# CSCA March 2015 Cast Tournament!!!



## Tommy (Jan 24, 2001)

Looks like a lot of folks are planning to attend this one!!! Come cast with us.

CSCA March 2016 Tournament Information

• Where - 1333 Indian Creek Road Chesapeake VA.
• When - March 19-20 2016. Casting to start at approx. 9:30 both days. On Saturday the 19th we will cast until 4:00, on Sunday we will cast until 3:00 to allow those that travel time to drive home. Times may be adjusted as determined by weather or other factors at the discretion of CSCA officers.
• Rates – CSCA membership is 20.00 for 2016. As a member you cast for 10.00 per day. For those that don’t wish to join the CSCA, you have the option to cast as a day caster for 20.00 per day.

Rules;
http://www.carolinasurfcasters.com/tournamentrules.htm
Plus: 
The following additional rules for the 8 oz class;
1. Drum fishing (Heaver) rods to be used. No limit on length.
2. High reel position.
3. Reel- minimum size 6500/656/Daiwa 20 size. Needs to hold at least 275 yards of .35mm line.
4. Line - high vis mono, a minimum diameter of .35mm.
5. Shockleader - High vis mono, minimum diameter of .75mm.
6. Casting style - Either a "Hatteras" style beach cast OR a lay back style groundcast not to exceed 220 degrees of rod arc from start of powerstroke to center target line. NO PENDULUM OR FULL TOURNAMENT (270 degree) GROUNDCASTS. 
7. Sinkers to be provided by the CSCA. 
The tournament field marshal has final authority over any and all disputes. 

Tommy


----------



## Tommy (Jan 24, 2001)

Location - https://www.google.com/maps/@36.5869489,-76.1707378,282m/data=!3m1!1e3

Field directly south of the Star.

Tommy


----------



## HossRoss (Feb 9, 2014)

Yes Sir ,
Looking for info on dates/location of upcoming casting tournaments and or casting seminars.
Chesapeake little far at this time.
I stay in Pink Hill - bout 45min. NW from your place.


----------



## Tommy (Jan 24, 2001)

Hoss,

Still working on a field location for April. Will announce ASAP.
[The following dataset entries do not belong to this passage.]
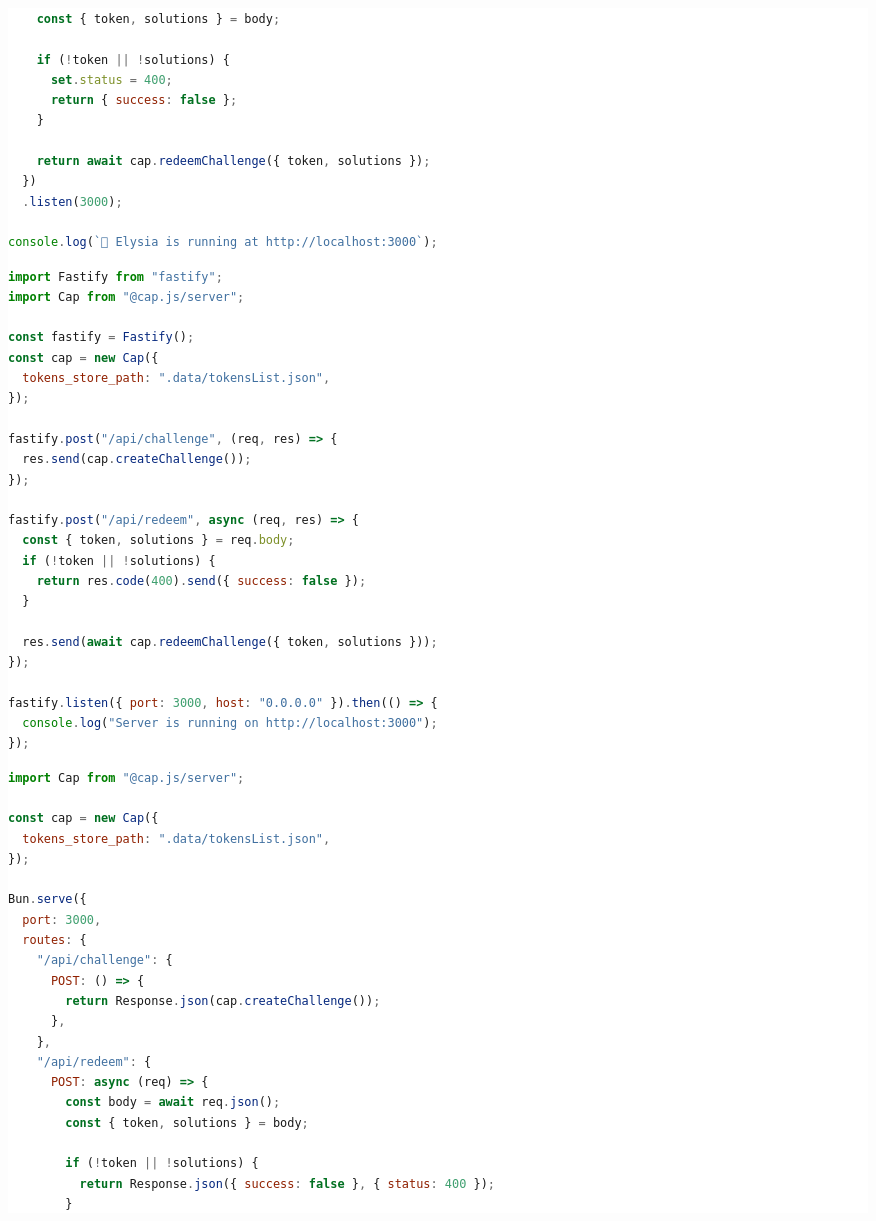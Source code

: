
```js [elysia]
    const { token, solutions } = body;

    if (!token || !solutions) {
      set.status = 400;
      return { success: false };
    }

    return await cap.redeemChallenge({ token, solutions });
  })
  .listen(3000);

console.log(`🦊 Elysia is running at http://localhost:3000`);
```

```js [fastify]
import Fastify from "fastify";
import Cap from "@cap.js/server";

const fastify = Fastify();
const cap = new Cap({
  tokens_store_path: ".data/tokensList.json",
});

fastify.post("/api/challenge", (req, res) => {
  res.send(cap.createChallenge());
});

fastify.post("/api/redeem", async (req, res) => {
  const { token, solutions } = req.body;
  if (!token || !solutions) {
    return res.code(400).send({ success: false });
  }

  res.send(await cap.redeemChallenge({ token, solutions }));
});

fastify.listen({ port: 3000, host: "0.0.0.0" }).then(() => {
  console.log("Server is running on http://localhost:3000");
});
```

```js [bun.serve]
import Cap from "@cap.js/server";

const cap = new Cap({
  tokens_store_path: ".data/tokensList.json",
});

Bun.serve({
  port: 3000,
  routes: {
    "/api/challenge": {
      POST: () => {
        return Response.json(cap.createChallenge());
      },
    },
    "/api/redeem": {
      POST: async (req) => {
        const body = await req.json();
        const { token, solutions } = body;

        if (!token || !solutions) {
          return Response.json({ success: false }, { status: 400 });
        }
```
If you know of a large suitable field without crops available mid April, contact me!!

Tommy


----------



## ez2cdave (Oct 13, 2008)

Tommy said:


> Field directly south of the Star.


What Star ?


----------



## Tommy (Jan 24, 2001)

Click on the link, there will be a star on the map.


----------



## ez2cdave (Oct 13, 2008)

Tommy said:


> Click on the link, there will be a star on the map.


Not that I can see . . . Here is the image I see from the link .


----------



## Tommy (Jan 24, 2001)

That is the location.

Tommy


----------



## ez2cdave (Oct 13, 2008)

Tommy said:


> That is the location.
> 
> Tommy


OK . . . I kept looking for the star and wasn't sure . . .


----------



## 1BadF350 (Jul 19, 2006)

How was this Tommy?


----------